Effect of Financial Accountability on Financial Sustainability of Microfinance Institutions in Kenya
Abstract
The study seeks to identify how financial accountability helps the MFIs in terms of financial sustainability in Kenya. As per 2002, the number of MFIs have increased to 14 form 10 while the number of accounts opened for deposit purposes are twenty thousand. This has been indicated to be a decrease, (GOK, 2020), due to the high cost of living. With this reduction, there has been an increase in the loan default according to the CRB. Microfinance has exhibited success as a bridge to poverty reduction, but the issue at hand is to make microfinance institutions sustainable and have fewer defaults from borrowers.
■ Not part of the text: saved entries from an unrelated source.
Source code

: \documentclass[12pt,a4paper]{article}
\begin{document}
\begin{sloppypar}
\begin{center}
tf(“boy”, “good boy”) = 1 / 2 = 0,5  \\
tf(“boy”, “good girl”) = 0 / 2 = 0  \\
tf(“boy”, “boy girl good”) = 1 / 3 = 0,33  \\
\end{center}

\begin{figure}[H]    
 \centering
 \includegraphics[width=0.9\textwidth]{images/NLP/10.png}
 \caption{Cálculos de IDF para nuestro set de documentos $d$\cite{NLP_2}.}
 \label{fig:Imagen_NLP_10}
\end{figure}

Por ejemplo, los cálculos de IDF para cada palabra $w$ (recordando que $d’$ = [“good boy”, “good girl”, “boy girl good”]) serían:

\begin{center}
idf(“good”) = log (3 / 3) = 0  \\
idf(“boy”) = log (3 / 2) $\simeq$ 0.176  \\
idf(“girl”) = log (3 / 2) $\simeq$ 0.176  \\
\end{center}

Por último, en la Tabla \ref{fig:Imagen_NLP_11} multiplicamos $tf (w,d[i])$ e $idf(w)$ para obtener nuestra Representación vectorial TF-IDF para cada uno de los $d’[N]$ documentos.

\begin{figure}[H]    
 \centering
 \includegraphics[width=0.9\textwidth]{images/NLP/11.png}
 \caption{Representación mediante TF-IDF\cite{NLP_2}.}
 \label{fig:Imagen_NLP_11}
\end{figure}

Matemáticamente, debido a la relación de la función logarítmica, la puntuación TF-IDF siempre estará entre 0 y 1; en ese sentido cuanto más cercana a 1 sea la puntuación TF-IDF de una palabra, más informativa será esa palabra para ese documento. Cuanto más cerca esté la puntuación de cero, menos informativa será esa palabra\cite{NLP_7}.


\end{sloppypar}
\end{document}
By increasing the number of individuals reached, and the number of financial products, it can be made available not just to the moderate poor at whom it has traditionally been targeted, but also to the extremely poor and the vulnerable non-poor. Therefore, the main objective of this research study will be to find out the effect of financial accountability on financial sustainability of Microfinance Institution in Kenya. The specific objectives were to determine how financial control, financial monitoring, financial planning and transparency affect financial sustainability. On the theoretical review the study will be guided by three theories: principal-agent theory (agency theory), Resource mobilization theory and social strain theory. Descriptive research design will be used in the study. The target population includes managerial staffs which is a total of 145 head office heads, middle level officers and lower-level officers in the microfinance institution in Kenya. Stratified random sampling will be used to arrive at target group while simple random sampling will be done to get the sample size. The sample size is 73.1% of the target population which is 106 respondents. Data will be collected using Questionnaires. The study will use the quantitative and qualitative data analysis methods.